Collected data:
-=-=-
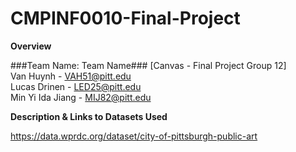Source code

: # CMPINF0010-Final-Project
__Overview__


###Team Name: Team Name### 
[Canvas - Final Project Group 12]  
Van Huynh - VAH51@pitt.edu  
Lucas Drinen - LED25@pitt.edu  
Min Yi Ida Jiang - MIJ82@pitt.edu  

__Description & Links to Datasets Used__

https://data.wprdc.org/dataset/city-of-pittsburgh-public-art
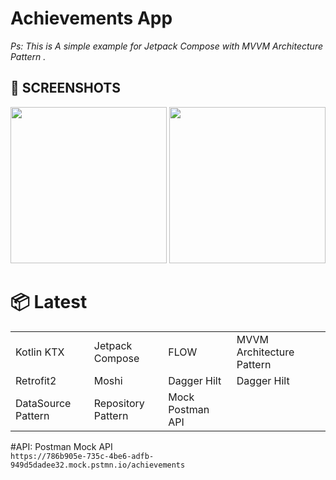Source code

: # Achievements App

<i>Ps: This is A simple example for Jetpack Compose with MVVM Architecture Pattern .</i>

## 📸 SCREENSHOTS
<img src="https://i.ibb.co/f4HZtBX/Screenshot-20220323-215757.png" width="250"/> <img src="https://i.ibb.co/QbsQsgk/Screenshot-20220323-215733.png" width="250"/> 

# 📦 Latest
|||||
|:-------------------|:------------------------|:------------------------|:------------------------|
|Kotlin KTX|Jetpack Compose|FLOW| MVVM Architecture Pattern|
|Retrofit2|Moshi|Dagger Hilt| Dagger Hilt|
|DataSource Pattern|Repository Pattern|Mock Postman API||


#API:  Postman Mock API <br>
`https://786b905e-735c-4be6-adfb-949d5dadee32.mock.pstmn.io/achievements`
-=-=-
_ACTIVITY:_ Starting with the line that contains "Van Huynh - VAH51@pitt.edu" and ending with the last line of the data above, transcribe exactly those lines and no others, without pictures.

_REPLY:_
Van Huynh - VAH51@pitt.edu  
Lucas Drinen - LED25@pitt.edu  
Min Yi Ida Jiang - MIJ82@pitt.edu  

__Description & Links to Datasets Used__

https://data.wprdc.org/dataset/city-of-pittsburgh-public-art
Source code

: # Achievements App

<i>Ps: This is A simple example for Jetpack Compose with MVVM Architecture Pattern .</i>

## 📸 SCREENSHOTS
<img src="https://i.ibb.co/f4HZtBX/Screenshot-20220323-215757.png" width="250"/> <img src="https://i.ibb.co/QbsQsgk/Screenshot-20220323-215733.png" width="250"/> 

# 📦 Latest
|||||
|:-------------------|:------------------------|:------------------------|:------------------------|
|Kotlin KTX|Jetpack Compose|FLOW| MVVM Architecture Pattern|
|Retrofit2|Moshi|Dagger Hilt| Dagger Hilt|
|DataSource Pattern|Repository Pattern|Mock Postman API||


#API:  Postman Mock API <br>
`https://786b905e-735c-4be6-adfb-949d5dadee32.mock.pstmn.io/achievements`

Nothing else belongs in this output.